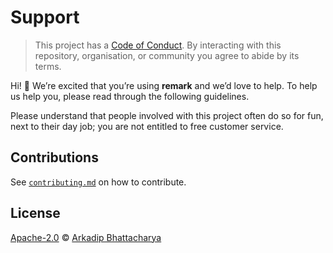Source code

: # Support

> This project has a [Code of Conduct](https://github.com/darkmatter18/Caption-AI/blob/master/CODE_OF_CONDUCT.md).
> By interacting with this repository, organisation, or community you agree to
> abide by its terms.

Hi!  👋
We’re excited that you’re using **remark** and we’d love to help.
To help us help you, please read through the following guidelines.

Please understand that people involved with this project often do so for fun,
next to their day job; you are not entitled to free customer service.

## Contributions

See [`contributing.md`](https://github.com/darkmatter18/Caption-AI/blob/master/CONTRIBUTING.md) on how to contribute.

## License

[Apache-2.0](https://github.com/darkmatter18/Caption-AI/blob/master/LICENSE) © [Arkadip Bhattacharya](https://github.com/darkmatter18)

→ **ASSIGNMENT**
I need every line of the material that includes "with", so please copy them out.

→ **RESPONSE FOR THIS EXERCISE**
> By interacting with this repository, organisation, or community you agree to
Please understand that people involved with this project often do so for fun,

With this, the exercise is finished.